You should never make your parenting decisions alone. Remember that you and your spouse are a team; you are the core of your family group, and you need to approach every decision that you make about that family as a team.
When you have open communication, and you discuss choices before you make them, you will both feel:
- Like you are valued and trusted
- Happy with the direction that your family is moving
- Like your opinion was important
- A strong bond that comes from making these decisions together
Parents who work together and who are always on the same page often provide better homes for their children since they reduce stress and prevent disagreements. They also set an excellent example for their own children of what they should be like when they grow up, helping to give them a strong foundation.
What Types of Decisions Should You Discuss?
There are many different decisions that face parents over the years, some of which have legal ramifications and some that do not.

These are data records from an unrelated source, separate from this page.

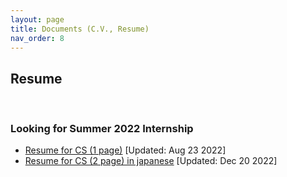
 ```yaml
---
layout: page
title: Documents (C.V., Resume)
nav_order: 8
---
```


## Resume

<br>

###  Looking for Summer 2022 Internship 
- [Resume for CS (1 page)](../images/en_cv_202207.pdf) [Updated: Aug 23 2022]
- [Resume for CS (2 page) in japanese](../images/ja_cv_202212.pdf) [Updated: Dec 20 2022]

For example, you will need to talk about:
- Which school you want your children to attend
- How many children you want to have and how many you can afford to have
- What activities your children will be allowed to participate in as they grow up, such as school sports or similar groups
- Where you want to live and what your goals are in this regard for five or ten years in the future
All of these things, along with many more topics, can have a massive influence on your family life and the lives of your children. You need to get them all sorted out on time so that you and your children can be happy going forward.
What is Open Communication?
One of the first things that you should think about is what it means to have open communication. It does not just mean telling your spouse what you are going to do before you do it. In reality, it goes much deeper than that.
What you need to do is to take the time to present your ideas and viewpoints before deciding what you are going to do. Then you need to stop and listen to what the other person has to say.
Many couples make the mistake of jumping right over this second step. They are great at talking, but not at listening. However, half of the process is listening, so you need to do this for communication to move in both directions.
Communication with Growing Children
When you set a standard of open communication in your household, it will then spread to your children as they grow up and begin to think for themselves. They will feel like they can come to you for advice and answers. When they start to make the big decisions in life, such as where to go to college or what to be when they grow up, they will turn to you.
A family lawyer will tell you that many teens who lead troubled lives often do not feel like they can talk to their parents. They may be intimidated by their parents, or they may think that their parents will not understand. They can make many poor choices, even some that could lead to legal ramifications because they do not have the guidance that they need.
Make sure that you provide them with this guidance as much as possible.
What Happens When Open Communication Fails?
If your family does not communicate well, it can lead to arguments, disagreements, and fights. In the end, it could even push you to divorce since you will not be on the same page.
A family lawyer will tell you, a divorce often affects children even more than adults. They may also think that the split was their fault, and they can carry this guilt around with them for the rest of their lives.
So work to promote communication and keep the family together. Give your children a safe, warm environment in which to grow up. It’s something they deserve, and you should provide.